Find the string "exposed" in the data, and copy out each line that has it.

** Opening DATA TO PROCESS block **

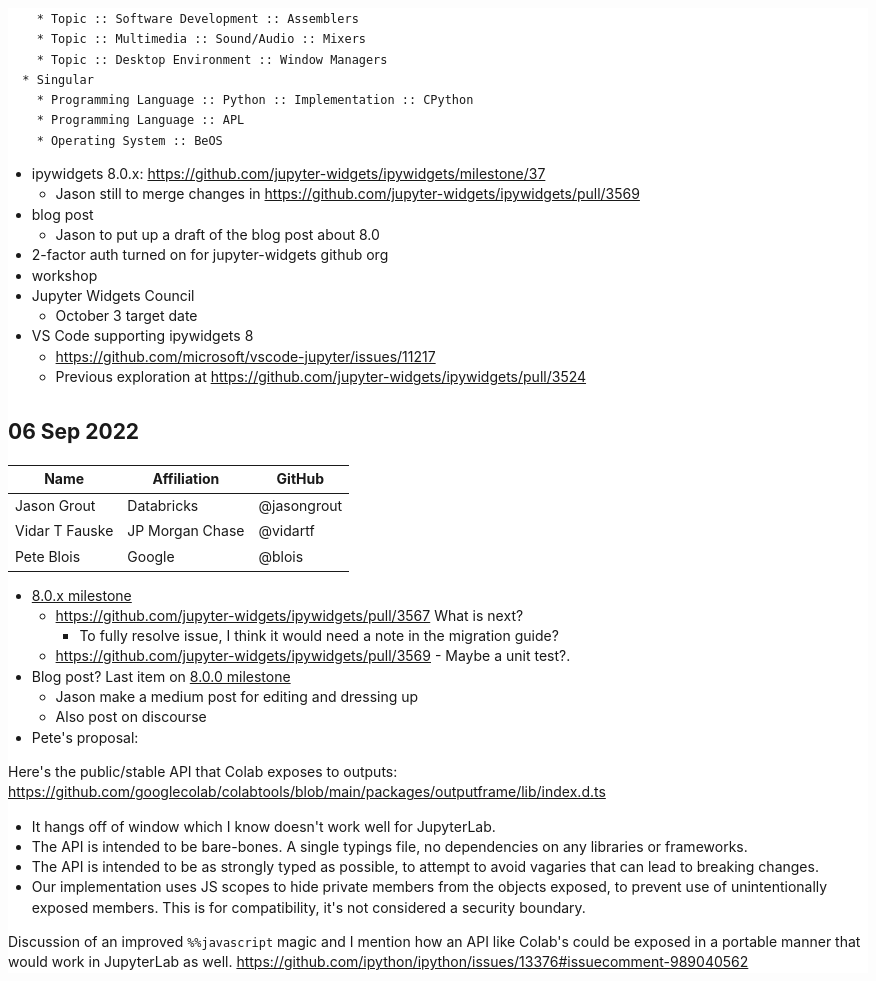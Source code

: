         * Topic :: Software Development :: Assemblers
        * Topic :: Multimedia :: Sound/Audio :: Mixers
        * Topic :: Desktop Environment :: Window Managers
      * Singular
        * Programming Language :: Python :: Implementation :: CPython
        * Programming Language :: APL
        * Operating System :: BeOS

* ipywidgets 8.0.x: https://github.com/jupyter-widgets/ipywidgets/milestone/37
  * Jason still to merge changes in https://github.com/jupyter-widgets/ipywidgets/pull/3569
* blog post
  * Jason to put up a draft of the blog post about 8.0
* 2-factor auth turned on for jupyter-widgets github org
* workshop
* Jupyter Widgets Council
  * October 3 target date
* VS Code supporting ipywidgets 8
  * https://github.com/microsoft/vscode-jupyter/issues/11217
  * Previous exploration at https://github.com/jupyter-widgets/ipywidgets/pull/3524


## 06 Sep 2022

| Name | Affiliation | GitHub |
|------|-------------|--------|
| Jason Grout | Databricks | @jasongrout |
| Vidar T Fauske | JP Morgan Chase | @vidartf |
| Pete Blois | Google | @blois |

* [8.0.x milestone](https://github.com/jupyter-widgets/ipywidgets/milestone/37)
    * https://github.com/jupyter-widgets/ipywidgets/pull/3567 What is next?
        * To fully resolve issue, I think it would need a note in the migration guide?
    * https://github.com/jupyter-widgets/ipywidgets/pull/3569 - Maybe a unit test?.
* Blog post? Last item on [8.0.0 milestone](https://github.com/jupyter-widgets/ipywidgets/issues?q=is%3Aopen+is%3Aissue+milestone%3A8.0)
  * Jason make a medium post for editing and dressing up
  * Also post on discourse
* Pete's proposal:

Here's the public/stable API that Colab exposes to outputs:
https://github.com/googlecolab/colabtools/blob/main/packages/outputframe/lib/index.d.ts

* It hangs off of window which I know doesn't work well for JupyterLab.
* The API is intended to be bare-bones. A single typings file, no dependencies on any libraries or frameworks.
* The API is intended to be as strongly typed as possible, to attempt to avoid vagaries that can lead to breaking changes.
* Our implementation uses JS scopes to hide private members from the objects exposed, to prevent use of unintentionally exposed members. This is for compatibility, it's not considered a security boundary.

Discussion of an improved `%%javascript` magic and I mention how an API like Colab's could be exposed in a portable manner that would work in JupyterLab as well.
https://github.com/ipython/ipython/issues/13376#issuecomment-989040562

** Closing DATA TO PROCESS block **

● TASK OUTPUT:
* Our implementation uses JS scopes to hide private members from the objects exposed, to prevent use of unintentionally exposed members. This is for compatibility, it's not considered a security boundary.
Discussion of an improved `%%javascript` magic and I mention how an API like Colab's could be exposed in a portable manner that would work in JupyterLab as well.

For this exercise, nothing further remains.